In the unlikely setting of an industrial estate on the south coast, framed by a frozen foods supplier and a ground maintenance company, is Britain’s biggest art retailer. Behind large shuttered garage doors, King & McGaw produces prints and frames for leading museums, John Lewis and its own retail customers.
In a warehouse thick with the smell of saw cuttings, workers hand-stain lengths of ash, assemble frames and lay prints on to mounts. Next door, vast digital printers spew out reams of thick paper, a collage of different prints, arranged by computer program for the most efficient use of paper. Another machine cuts posters automatically along unseen lines. It is craftsmanship for the 21st century.
It is also a model for what many craft companies would like to become. King & McGaw has always been profitable and, with 50 staff and a turnover of 6 million, it is a relatively large company for Britain’s craft economy. Last year research undertaken by the Crafts Council found 11,620 businesses involved in craft industries in the UK, generating nearly 2 billion in turnover: but more than half of these are unregistered micro-businesses operating below the VAT or PAYE tax threshold.
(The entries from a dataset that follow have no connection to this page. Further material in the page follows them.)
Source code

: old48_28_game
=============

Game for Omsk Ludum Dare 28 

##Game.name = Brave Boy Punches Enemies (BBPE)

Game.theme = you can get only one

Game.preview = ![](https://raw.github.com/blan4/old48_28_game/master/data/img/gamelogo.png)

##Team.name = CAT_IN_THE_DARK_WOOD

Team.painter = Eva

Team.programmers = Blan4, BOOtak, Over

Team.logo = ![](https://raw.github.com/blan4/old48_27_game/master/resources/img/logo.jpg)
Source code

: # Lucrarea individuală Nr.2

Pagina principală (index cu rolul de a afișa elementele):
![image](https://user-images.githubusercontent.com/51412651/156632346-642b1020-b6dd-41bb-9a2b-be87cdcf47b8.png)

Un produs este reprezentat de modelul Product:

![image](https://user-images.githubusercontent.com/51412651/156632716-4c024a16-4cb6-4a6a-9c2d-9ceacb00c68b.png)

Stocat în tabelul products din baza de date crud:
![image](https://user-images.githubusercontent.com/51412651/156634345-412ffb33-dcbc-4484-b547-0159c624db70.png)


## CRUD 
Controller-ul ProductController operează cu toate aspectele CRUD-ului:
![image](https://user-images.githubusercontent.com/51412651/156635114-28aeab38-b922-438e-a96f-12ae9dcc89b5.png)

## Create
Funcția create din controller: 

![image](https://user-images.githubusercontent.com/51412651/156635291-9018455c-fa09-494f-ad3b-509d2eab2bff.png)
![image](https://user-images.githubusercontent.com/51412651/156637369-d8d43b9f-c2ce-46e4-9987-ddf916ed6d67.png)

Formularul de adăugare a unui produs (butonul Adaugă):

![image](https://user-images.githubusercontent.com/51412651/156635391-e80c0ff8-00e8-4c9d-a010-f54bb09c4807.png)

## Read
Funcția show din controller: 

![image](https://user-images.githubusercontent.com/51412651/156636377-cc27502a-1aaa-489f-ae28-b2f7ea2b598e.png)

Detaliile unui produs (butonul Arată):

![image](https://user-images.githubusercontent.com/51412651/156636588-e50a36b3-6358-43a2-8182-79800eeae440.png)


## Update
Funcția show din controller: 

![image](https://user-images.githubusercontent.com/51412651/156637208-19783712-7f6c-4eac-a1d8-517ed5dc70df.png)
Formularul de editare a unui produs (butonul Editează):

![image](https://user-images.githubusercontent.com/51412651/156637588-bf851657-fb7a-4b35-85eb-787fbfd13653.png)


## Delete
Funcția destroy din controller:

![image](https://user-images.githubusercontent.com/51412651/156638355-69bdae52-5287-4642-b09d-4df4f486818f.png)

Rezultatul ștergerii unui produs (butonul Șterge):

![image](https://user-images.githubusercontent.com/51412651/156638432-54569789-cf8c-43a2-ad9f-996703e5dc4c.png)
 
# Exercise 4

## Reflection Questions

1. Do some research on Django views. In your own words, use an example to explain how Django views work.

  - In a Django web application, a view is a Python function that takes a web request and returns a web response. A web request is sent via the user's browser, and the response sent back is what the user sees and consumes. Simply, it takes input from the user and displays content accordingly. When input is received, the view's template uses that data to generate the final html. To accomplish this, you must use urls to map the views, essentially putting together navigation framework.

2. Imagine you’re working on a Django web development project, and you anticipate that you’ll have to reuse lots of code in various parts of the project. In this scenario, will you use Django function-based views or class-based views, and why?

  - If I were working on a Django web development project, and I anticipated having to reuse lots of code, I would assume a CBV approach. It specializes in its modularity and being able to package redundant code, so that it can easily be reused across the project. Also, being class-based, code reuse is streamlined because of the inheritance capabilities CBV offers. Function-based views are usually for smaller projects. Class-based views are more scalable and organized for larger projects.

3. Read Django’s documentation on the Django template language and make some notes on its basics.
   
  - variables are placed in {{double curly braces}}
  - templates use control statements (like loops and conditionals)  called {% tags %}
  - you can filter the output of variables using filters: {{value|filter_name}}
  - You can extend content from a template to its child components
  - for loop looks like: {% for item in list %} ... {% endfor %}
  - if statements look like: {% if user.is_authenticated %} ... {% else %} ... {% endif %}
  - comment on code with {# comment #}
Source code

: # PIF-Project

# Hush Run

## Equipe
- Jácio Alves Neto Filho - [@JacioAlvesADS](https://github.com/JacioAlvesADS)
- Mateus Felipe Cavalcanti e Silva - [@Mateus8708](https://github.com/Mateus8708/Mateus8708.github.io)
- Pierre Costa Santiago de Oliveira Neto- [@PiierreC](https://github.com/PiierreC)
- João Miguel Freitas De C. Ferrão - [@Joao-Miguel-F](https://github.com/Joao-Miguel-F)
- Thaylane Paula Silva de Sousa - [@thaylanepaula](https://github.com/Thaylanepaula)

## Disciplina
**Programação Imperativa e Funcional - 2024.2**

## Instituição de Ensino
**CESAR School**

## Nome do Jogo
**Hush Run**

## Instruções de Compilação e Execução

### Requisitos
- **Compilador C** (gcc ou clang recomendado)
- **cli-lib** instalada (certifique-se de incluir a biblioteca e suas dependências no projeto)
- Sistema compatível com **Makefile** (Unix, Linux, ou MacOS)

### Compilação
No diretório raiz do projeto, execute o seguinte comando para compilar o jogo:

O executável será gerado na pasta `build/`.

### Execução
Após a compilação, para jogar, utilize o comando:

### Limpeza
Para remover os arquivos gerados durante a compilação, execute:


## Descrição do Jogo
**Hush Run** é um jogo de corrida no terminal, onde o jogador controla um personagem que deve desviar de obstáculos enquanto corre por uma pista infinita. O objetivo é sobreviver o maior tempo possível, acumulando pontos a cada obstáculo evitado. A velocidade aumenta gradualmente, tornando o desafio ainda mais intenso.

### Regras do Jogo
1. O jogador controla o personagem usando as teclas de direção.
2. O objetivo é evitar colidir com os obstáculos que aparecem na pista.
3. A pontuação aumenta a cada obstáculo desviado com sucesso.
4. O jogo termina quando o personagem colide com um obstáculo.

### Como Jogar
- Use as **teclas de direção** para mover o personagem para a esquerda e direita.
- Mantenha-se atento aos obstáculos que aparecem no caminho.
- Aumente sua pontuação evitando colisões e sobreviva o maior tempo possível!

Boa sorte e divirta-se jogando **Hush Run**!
The New Craftsmen is a retailer and consultancy that gives a selection of these small businesses wider exposure, as well as providing them with business support. Natalie Melton, one of its founders, dsecribes as “heartbreaking” the fact that it “is representing people who are perhaps one of a handful of makers still specialising in a very particular skill but who can barely earn the living wage”.
As one of the partners for this year’s inaugural London Craft Week, the New Craftsmen hopes to promote the value of British craft around the world. “Quite often business support is about supply-side, building capacity and then finding the opportunities,” Ms Melton said. “We look at it from the other end of the lens. If we can create demand that outstrips the capacity of our makers, that’s a job well done.” The New Craftsmen then helps the makers to expand their businesses, in some cases partnering them with British manufacturers to create what it calls a “fusion line”.
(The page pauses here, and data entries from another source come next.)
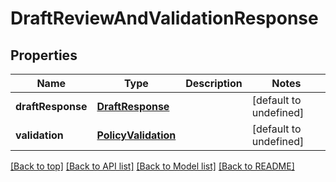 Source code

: # DraftReviewAndValidationResponse

## Properties

|Name | Type | Description | Notes|
|------------ | ------------- | ------------- | -------------|
|**draftResponse** | [**DraftResponse**](DraftResponse.md) |  | [default to undefined]|
|**validation** | [**PolicyValidation**](PolicyValidation.md) |  | [default to undefined]|




[[Back to top]](#) [[Back to API list]](../../README.md#documentation-for-api-endpoints) [[Back to Model list]](../../README.md#documentation-for-models) [[Back to README]](../../README.md)
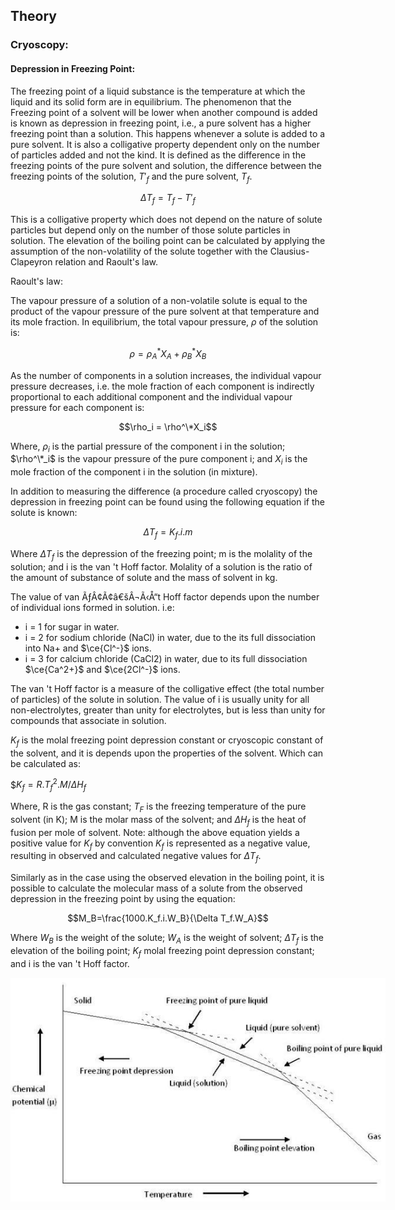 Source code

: ## Theory

### Cryoscopy:
 

#### Depression in Freezing Point:

The freezing point of a liquid substance is the temperature at which the liquid and its solid form are in equilibrium. The phenomenon that the Freezing point of a solvent will be lower when another compound is added is known as depression in freezing point, i.e., a pure solvent has a higher freezing point than a solution. This happens whenever a solute is added to a pure solvent. It is also a colligative property dependent only on the number of particles added and not the kind. It is defined as the difference in the freezing points of the pure solvent and solution, the difference between the freezing points of the solution, $T'_f$ and the pure solvent, $T_f$.

$$\Delta T_f=T_f-T'_f$$

This is a colligative property which does not depend on the nature of solute particles but depend only on the number of those solute particles in solution. The elevation of the boiling point can be calculated by applying the assumption of the non-volatility of the solute together with the Clausius-Clapeyron relation and Raoult's law.

Raoult's law:
 
The vapour pressure of a solution of a non-volatile solute is equal to the product of the vapour pressure of the pure solvent at that temperature and its mole fraction.
In equilibrium, the total vapour pressure, $\rho$ of the solution is:

$$\rho = \rho^*_A X_A + \rho^*_B X_B$$

As the number of components in a solution increases, the individual vapour pressure decreases, i.e. the mole fraction of each component is indirectly proportional to each additional component and the individual vapour pressure for each component is:

$$\rho_i = \rho^\*X_i$$

Where, $\rho_i$ is the partial pressure of the component i in the solution; $\rho^\*_i$ is the vapour pressure of the pure component i; and $X_i$ is the mole fraction of the component i in the solution (in mixture).

In addition to measuring the difference (a procedure called cryoscopy) the depression in freezing point can be found using the following equation if the solute is known:

$$\Delta T_f=K_f.i.m$$

Where $\Delta T_f$ is the depression of the freezing point; m is the molality of the solution; and i is the van 't Hoff factor. Molality of a solution is the ratio of the  amount of substance of solute and the mass of  solvent in kg.

The value of van ÃƒÂ¢Ã¢â€šÂ¬Ã‹Å“t Hoff factor depends upon the number of individual ions formed in solution. i.e:

- i = 1 for sugar in water.
- i = 2 for sodium chloride (NaCl) in water, due to the its full dissociation into Na+ and $\ce{Cl^-}$ ions.
- i = 3 for calcium chloride (CaCl2) in water, due to its full dissociation $\ce{Ca^2+}$ and $\ce{2Cl^-}$ ions.

The van 't Hoff factor is a measure of the colligative effect (the total number of particles) of the solute in solution. The value of i is usually unity for all non-electrolytes, greater than unity for electrolytes, but is less than unity for compounds that associate in solution.

$K_f$ is the molal freezing point depression constant or cryoscopic constant of the solvent, and it is depends upon the properties of the solvent. Which can be calculated as:

$$K_f=R.T^2_f.M/\Delta H_f$

 Where, R is the gas constant; $T_F$ is the freezing temperature of the pure solvent (in K); M is the molar mass of the solvent; and $\Delta H_f$ is the heat of fusion per mole of solvent. Note: although the above equation yields a positive value for $K_f$ by convention $K_f$ is represented as a negative value, resulting in observed and calculated negative values for $\Delta T_f$.

Similarly as in the case using the observed elevation in the boiling point, it is possible to calculate the molecular mass of a solute from the observed depression in the freezing point by using the equation: 

$$M_B=\frac{1000.K_f.i.W_B}{\Delta T_f.W_A}$$

Where $W_B$ is the weight of the solute; $W_A$ is the weight of solvent; $\Delta T_f$ is the elevation of the boiling point; $K_f$ molal freezing point depression constant; and i is the van 't Hoff factor.


<div style="display: block; margin-left: auto; margin-right: auto; text-align: center; width: fit-content;"><img src="./images/figure1.jpg" alt="Figure 1" style="max-width: 600px; height: auto;"><p style="text-align: center; font-size: smaller; font-style: italic;"> </p></div>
It can mean finding modern, cost-effective techniques for ancient, handmade crafts. King & McGaw’s digital printers mean that it can produce enough stock for some of the biggest museums, such as the Tate, the National Gallery and the Courtauld, and keep prices low. “You’ve got to make sure that your prices are competitive and usually that means you’ve got to keep up with machines that go a bit faster,” Gyr King, the company’s founder, said. “It’s no good producing a postcard that’s beautiful if it’s too expensive for a museum to buy.”
Like most craft-based businesses in Britain, King & McGaw struggles to find staff with the necessary skills. With the focus on Stem subjects (science, technology, engineering and mathematics), arts and crafts have been relegated to the sidelines within schools.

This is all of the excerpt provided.